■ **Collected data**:
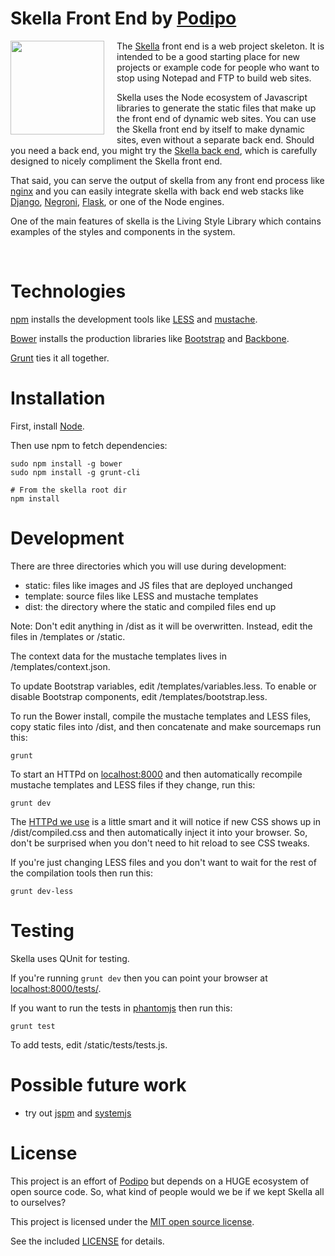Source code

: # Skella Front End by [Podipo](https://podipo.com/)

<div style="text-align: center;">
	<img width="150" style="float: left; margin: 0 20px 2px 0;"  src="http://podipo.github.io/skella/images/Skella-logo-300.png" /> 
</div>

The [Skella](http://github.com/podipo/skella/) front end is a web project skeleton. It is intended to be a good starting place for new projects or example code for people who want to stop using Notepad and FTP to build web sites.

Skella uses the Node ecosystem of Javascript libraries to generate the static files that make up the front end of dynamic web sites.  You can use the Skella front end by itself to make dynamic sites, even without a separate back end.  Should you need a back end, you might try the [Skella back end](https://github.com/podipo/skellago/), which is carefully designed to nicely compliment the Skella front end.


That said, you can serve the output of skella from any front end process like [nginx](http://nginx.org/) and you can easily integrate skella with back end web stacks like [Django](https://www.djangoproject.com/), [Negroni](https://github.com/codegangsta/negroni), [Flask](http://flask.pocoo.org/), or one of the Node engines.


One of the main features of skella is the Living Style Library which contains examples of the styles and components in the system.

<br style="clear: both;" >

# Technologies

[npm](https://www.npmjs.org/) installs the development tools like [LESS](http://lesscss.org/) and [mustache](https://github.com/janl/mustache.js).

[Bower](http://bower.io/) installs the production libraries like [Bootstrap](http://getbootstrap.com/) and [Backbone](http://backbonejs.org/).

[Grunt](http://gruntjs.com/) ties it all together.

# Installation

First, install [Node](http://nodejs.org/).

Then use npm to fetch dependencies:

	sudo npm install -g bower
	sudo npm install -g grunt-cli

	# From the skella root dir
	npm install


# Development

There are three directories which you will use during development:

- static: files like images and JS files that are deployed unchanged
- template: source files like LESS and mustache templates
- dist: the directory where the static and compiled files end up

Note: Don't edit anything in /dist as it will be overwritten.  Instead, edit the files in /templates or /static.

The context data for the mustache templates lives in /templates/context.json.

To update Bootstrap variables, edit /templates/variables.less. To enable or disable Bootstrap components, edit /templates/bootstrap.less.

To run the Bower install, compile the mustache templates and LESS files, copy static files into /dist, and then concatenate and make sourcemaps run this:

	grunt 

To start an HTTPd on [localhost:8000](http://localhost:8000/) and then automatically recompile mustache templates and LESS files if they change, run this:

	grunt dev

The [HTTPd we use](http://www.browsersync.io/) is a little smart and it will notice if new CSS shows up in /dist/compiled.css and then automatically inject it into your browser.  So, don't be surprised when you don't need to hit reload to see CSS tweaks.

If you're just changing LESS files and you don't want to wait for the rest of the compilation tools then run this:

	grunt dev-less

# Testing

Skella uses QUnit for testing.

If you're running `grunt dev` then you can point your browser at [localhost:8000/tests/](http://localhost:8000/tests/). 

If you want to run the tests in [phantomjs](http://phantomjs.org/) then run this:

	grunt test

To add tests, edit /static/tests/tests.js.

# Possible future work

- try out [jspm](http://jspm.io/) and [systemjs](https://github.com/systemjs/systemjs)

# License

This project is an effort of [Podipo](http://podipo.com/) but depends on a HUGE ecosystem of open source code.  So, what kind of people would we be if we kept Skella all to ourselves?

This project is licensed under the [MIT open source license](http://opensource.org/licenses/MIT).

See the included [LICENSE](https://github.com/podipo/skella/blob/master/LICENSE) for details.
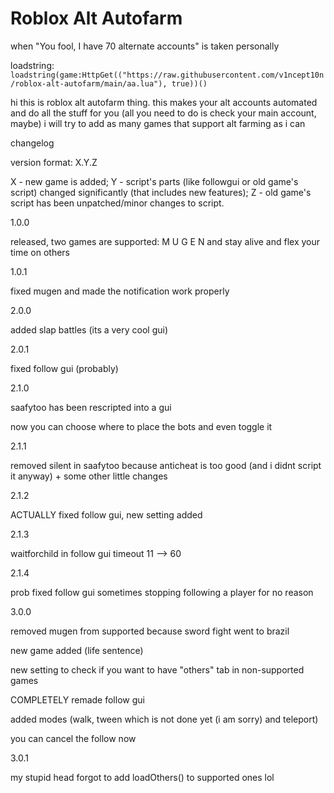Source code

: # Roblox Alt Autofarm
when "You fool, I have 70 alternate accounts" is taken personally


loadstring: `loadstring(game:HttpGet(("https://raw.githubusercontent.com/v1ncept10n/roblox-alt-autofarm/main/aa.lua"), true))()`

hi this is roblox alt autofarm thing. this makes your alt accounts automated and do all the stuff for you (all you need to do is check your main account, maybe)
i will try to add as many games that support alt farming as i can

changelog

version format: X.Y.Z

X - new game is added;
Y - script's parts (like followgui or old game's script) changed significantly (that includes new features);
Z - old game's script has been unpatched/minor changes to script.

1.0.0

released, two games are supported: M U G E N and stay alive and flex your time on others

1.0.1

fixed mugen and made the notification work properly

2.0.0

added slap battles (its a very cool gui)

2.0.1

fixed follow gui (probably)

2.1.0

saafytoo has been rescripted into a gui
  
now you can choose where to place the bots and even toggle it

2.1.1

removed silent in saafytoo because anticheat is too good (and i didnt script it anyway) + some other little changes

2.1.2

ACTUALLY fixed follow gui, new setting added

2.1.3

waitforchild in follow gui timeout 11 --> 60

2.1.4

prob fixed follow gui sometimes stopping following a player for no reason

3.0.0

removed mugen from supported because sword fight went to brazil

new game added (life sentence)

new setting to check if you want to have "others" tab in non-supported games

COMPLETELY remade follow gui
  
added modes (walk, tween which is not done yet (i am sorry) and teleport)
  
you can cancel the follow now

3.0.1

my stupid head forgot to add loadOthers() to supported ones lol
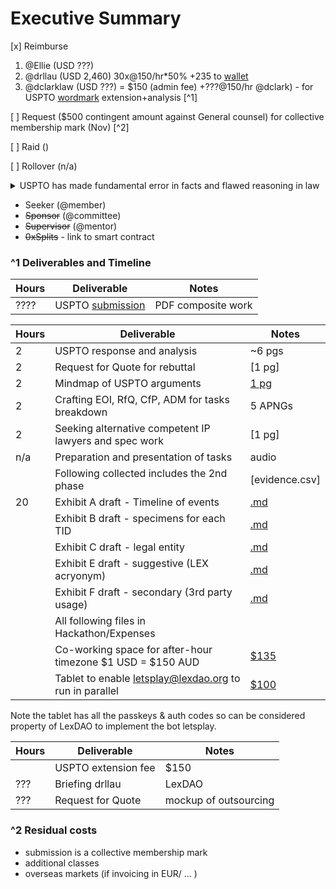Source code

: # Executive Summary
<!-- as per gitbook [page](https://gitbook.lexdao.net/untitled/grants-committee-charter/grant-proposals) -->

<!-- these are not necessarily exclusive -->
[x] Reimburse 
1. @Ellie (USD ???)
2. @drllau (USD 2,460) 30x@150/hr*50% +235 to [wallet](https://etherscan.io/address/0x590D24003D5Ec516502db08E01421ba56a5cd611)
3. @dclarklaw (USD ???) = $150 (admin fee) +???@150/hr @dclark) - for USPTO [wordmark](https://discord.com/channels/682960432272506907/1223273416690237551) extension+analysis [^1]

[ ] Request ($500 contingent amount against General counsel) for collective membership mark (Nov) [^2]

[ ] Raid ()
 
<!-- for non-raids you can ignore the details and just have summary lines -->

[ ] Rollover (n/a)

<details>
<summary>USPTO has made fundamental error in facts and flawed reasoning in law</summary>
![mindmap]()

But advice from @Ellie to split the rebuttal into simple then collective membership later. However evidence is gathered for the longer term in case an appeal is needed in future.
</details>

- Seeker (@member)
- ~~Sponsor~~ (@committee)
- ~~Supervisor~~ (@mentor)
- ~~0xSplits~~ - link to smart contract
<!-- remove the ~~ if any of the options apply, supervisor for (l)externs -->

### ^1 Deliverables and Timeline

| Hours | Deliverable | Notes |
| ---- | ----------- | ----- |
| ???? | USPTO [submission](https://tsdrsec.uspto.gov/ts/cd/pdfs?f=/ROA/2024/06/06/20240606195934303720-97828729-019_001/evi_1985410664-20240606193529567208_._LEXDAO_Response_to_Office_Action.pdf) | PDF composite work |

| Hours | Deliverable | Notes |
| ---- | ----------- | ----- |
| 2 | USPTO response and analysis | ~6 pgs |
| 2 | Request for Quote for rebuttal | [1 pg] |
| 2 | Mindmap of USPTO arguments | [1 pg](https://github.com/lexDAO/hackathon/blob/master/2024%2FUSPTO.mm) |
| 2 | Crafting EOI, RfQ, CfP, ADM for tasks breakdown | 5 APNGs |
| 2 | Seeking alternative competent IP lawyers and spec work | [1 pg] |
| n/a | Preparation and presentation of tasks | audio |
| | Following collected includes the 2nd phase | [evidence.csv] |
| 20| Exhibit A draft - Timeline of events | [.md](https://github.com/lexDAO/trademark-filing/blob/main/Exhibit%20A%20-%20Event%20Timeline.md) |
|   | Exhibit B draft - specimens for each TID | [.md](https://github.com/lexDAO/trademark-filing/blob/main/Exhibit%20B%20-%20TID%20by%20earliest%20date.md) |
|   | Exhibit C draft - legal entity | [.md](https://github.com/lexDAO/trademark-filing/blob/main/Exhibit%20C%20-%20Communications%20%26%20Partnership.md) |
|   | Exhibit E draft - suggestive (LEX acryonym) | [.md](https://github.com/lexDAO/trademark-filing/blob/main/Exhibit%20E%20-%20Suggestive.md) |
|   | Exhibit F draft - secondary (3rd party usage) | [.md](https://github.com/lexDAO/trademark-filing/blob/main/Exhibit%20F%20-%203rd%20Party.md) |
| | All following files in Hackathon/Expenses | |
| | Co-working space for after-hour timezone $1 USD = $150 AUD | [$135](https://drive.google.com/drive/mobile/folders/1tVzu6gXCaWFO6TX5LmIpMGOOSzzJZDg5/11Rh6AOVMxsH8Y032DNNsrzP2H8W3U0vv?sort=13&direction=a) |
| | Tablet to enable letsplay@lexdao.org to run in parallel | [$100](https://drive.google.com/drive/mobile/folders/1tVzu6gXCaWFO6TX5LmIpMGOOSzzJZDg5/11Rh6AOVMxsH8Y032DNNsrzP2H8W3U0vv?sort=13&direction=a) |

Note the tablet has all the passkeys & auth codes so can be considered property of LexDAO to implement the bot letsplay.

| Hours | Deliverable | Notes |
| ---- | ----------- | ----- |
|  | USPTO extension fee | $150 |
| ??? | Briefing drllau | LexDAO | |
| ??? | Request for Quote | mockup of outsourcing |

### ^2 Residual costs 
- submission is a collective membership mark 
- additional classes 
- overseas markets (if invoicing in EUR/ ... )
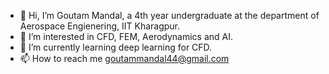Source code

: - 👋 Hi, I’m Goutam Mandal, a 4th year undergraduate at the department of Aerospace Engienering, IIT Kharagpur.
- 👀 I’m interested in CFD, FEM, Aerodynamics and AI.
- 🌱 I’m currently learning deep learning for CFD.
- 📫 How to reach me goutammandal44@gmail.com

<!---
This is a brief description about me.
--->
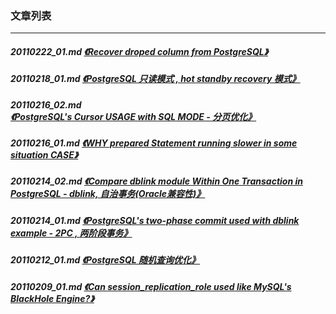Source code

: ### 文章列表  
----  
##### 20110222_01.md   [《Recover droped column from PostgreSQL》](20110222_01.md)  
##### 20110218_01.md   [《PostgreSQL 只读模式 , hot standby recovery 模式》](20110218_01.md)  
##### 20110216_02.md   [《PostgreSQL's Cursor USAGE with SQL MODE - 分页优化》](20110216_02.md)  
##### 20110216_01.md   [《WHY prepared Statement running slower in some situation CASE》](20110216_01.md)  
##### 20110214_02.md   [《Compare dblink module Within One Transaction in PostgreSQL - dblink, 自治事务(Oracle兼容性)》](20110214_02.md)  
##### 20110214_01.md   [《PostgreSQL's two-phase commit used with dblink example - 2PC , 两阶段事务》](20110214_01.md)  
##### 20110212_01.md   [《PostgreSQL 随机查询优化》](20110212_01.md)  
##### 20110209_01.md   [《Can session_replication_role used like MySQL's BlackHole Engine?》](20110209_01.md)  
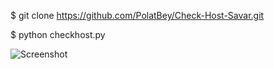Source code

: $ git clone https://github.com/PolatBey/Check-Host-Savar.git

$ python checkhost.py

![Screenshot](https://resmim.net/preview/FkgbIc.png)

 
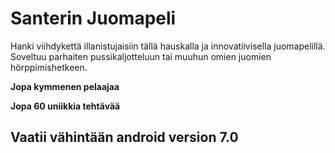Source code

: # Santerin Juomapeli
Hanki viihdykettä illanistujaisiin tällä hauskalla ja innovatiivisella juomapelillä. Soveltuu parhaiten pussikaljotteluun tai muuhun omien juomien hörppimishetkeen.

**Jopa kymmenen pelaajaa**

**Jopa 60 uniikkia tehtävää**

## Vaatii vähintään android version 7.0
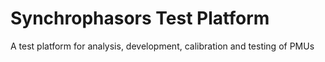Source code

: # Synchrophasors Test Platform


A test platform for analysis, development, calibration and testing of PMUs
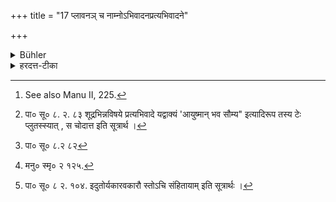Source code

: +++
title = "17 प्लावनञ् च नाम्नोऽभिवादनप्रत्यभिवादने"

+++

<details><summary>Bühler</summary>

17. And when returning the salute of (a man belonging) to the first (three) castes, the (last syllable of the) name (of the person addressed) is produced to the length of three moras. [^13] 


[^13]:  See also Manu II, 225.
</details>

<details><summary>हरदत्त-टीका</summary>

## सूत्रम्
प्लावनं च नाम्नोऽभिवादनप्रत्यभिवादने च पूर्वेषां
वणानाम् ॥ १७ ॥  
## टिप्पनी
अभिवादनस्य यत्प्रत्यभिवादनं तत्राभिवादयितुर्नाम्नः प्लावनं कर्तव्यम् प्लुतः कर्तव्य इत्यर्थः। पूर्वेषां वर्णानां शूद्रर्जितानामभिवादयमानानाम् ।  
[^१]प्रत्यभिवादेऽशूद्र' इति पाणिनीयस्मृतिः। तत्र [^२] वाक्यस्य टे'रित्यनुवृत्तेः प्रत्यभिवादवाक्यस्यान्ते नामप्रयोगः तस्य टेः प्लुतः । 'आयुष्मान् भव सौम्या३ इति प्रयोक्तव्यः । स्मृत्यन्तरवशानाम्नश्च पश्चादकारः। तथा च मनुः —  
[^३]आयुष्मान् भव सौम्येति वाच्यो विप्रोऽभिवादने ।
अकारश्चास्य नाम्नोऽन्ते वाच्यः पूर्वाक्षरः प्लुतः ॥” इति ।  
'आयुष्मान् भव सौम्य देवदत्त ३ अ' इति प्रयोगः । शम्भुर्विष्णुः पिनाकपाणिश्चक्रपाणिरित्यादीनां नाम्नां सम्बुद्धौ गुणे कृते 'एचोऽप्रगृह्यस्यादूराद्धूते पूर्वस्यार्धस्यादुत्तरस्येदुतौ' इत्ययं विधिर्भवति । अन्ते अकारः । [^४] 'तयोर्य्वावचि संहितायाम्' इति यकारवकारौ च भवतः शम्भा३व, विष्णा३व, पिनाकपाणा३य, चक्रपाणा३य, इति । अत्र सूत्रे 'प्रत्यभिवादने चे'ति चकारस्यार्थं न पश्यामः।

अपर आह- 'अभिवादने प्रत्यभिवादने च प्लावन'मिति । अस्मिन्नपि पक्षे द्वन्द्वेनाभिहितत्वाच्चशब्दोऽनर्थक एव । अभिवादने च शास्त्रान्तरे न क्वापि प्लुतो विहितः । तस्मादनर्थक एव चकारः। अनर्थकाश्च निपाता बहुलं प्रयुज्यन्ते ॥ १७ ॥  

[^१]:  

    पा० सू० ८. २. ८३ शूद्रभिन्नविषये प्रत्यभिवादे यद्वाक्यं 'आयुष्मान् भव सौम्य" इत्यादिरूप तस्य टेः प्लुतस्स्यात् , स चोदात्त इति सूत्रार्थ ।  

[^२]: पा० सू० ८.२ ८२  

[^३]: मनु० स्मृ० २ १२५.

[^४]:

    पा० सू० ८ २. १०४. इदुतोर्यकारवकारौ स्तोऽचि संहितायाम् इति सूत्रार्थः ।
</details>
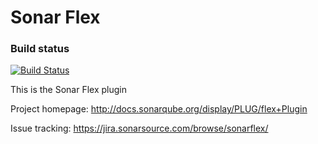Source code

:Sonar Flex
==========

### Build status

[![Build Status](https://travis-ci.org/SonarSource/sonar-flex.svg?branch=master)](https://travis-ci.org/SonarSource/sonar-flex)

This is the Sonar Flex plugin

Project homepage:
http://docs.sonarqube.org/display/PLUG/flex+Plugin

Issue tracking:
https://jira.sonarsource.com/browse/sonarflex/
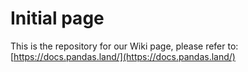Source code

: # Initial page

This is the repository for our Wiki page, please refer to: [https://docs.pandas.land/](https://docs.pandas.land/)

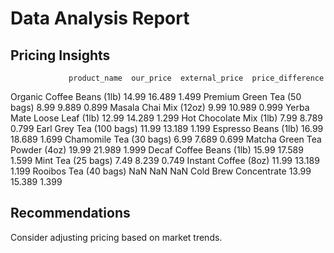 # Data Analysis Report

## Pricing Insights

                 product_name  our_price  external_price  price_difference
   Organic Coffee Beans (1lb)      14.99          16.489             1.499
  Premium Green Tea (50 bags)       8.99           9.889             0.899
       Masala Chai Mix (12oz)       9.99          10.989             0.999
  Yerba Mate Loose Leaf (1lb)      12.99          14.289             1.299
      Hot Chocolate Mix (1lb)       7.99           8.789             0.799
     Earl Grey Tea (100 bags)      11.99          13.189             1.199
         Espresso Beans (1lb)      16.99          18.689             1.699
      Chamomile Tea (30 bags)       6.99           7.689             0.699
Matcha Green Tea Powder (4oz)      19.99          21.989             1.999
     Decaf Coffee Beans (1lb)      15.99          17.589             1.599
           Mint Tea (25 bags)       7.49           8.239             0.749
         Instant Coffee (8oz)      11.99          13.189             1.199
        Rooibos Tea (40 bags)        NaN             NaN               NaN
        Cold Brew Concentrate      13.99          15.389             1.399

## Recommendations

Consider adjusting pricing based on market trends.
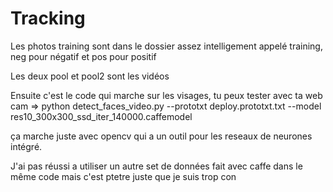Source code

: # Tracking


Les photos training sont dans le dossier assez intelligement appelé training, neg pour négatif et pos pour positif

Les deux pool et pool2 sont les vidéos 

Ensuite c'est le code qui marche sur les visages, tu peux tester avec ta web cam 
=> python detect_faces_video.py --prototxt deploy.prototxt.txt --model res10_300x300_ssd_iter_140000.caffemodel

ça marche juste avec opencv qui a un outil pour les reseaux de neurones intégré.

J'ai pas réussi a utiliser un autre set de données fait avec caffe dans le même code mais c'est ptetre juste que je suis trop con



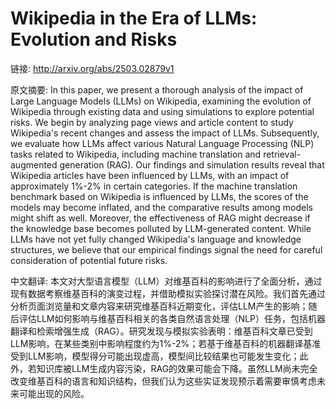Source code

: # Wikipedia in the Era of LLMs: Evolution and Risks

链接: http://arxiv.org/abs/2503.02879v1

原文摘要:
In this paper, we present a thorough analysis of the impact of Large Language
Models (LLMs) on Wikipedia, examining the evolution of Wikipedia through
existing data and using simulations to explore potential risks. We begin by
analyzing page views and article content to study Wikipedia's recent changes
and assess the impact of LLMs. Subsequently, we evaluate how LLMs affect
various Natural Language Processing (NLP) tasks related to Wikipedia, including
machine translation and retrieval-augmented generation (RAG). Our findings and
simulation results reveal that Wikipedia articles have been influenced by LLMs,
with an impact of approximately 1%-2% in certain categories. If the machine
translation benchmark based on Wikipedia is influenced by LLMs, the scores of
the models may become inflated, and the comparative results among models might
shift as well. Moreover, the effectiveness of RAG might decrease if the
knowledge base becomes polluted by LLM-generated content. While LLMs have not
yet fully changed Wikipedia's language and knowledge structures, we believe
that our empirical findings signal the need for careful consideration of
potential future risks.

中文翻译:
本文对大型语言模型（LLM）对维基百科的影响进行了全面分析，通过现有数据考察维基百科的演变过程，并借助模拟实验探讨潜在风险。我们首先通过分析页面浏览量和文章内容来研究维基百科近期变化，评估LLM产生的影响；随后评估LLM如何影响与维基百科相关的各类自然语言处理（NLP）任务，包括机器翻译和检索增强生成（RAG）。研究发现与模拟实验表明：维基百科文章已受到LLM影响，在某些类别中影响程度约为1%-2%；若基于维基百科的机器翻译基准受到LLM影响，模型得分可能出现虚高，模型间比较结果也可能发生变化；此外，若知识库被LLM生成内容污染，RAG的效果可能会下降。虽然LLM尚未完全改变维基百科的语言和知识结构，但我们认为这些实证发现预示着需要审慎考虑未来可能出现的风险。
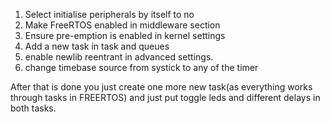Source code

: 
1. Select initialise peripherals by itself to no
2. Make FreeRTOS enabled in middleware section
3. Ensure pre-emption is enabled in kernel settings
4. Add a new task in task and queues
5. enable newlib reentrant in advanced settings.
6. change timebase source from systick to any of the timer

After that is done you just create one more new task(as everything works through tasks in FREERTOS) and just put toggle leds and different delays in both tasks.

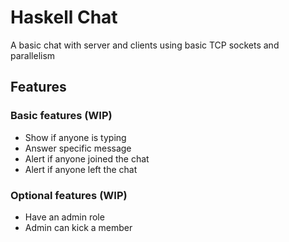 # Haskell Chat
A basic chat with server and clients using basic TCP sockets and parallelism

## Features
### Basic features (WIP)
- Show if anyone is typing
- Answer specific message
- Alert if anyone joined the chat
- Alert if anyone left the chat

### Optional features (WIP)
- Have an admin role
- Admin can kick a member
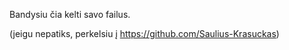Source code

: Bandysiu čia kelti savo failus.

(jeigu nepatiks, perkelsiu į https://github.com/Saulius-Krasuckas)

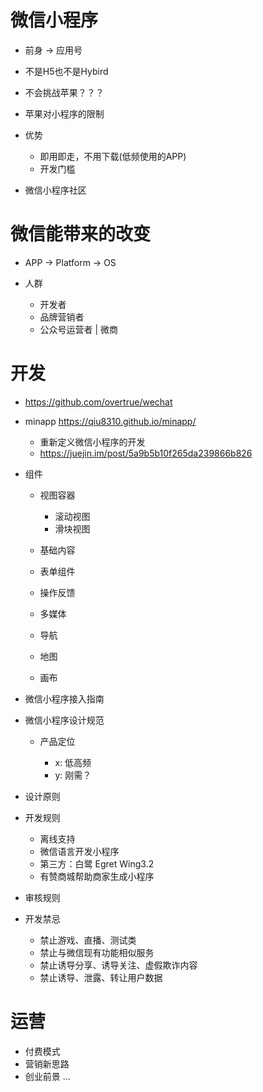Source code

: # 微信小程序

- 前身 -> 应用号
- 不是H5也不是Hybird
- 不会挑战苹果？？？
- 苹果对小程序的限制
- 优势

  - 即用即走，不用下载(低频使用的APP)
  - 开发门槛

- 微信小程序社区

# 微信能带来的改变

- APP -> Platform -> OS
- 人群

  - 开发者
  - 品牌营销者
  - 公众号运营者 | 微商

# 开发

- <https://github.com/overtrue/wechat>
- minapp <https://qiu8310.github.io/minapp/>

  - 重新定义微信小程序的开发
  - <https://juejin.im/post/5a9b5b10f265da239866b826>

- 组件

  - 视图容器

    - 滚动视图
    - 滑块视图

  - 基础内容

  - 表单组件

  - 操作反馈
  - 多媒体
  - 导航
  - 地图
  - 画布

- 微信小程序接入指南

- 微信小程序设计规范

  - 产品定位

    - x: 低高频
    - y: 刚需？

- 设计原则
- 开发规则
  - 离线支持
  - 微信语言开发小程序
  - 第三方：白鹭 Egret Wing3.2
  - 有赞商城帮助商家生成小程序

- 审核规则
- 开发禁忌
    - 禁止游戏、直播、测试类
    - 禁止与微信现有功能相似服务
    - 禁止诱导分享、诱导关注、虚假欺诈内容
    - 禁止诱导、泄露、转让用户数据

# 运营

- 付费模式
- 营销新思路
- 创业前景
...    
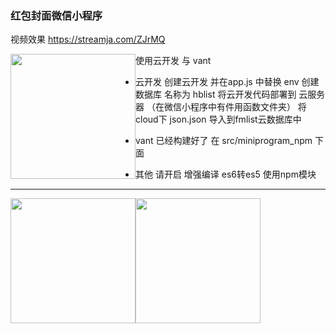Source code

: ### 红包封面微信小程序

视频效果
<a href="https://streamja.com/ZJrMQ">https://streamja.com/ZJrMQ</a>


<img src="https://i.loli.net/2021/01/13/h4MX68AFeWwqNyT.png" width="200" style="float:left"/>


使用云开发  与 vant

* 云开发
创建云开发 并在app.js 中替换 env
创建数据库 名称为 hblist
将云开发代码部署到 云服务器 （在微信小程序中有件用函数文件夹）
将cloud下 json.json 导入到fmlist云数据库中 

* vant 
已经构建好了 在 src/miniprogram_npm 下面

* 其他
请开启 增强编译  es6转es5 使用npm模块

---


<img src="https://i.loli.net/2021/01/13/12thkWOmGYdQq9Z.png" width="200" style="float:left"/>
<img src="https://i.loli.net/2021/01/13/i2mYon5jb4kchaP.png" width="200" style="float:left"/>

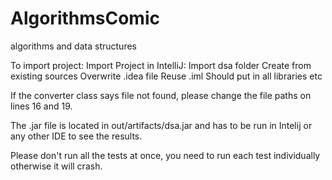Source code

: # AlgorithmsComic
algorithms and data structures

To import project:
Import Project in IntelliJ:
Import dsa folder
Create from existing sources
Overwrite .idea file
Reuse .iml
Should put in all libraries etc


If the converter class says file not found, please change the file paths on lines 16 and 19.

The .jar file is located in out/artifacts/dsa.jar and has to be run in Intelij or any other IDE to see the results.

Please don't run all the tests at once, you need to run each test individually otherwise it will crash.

■ **Description of the task**: The answer must consist solely of the lines from the first line of the data through the line containing "The [Skella](http://github.com/podipo/skella/) front", inclusive, reproduced exactly and without pictures.

■ **Answer to the exercise**:
Source code

: # Skella Front End by [Podipo](https://podipo.com/)

<div style="text-align: center;">
	<img width="150" style="float: left; margin: 0 20px 2px 0;"  src="http://podipo.github.io/skella/images/Skella-logo-300.png" /> 
</div>

The [Skella](http://github.com/podipo/skella/) front end is a web project skeleton. It is intended to be a good starting place for new projects or example code for people who want to stop using Notepad and FTP to build web sites.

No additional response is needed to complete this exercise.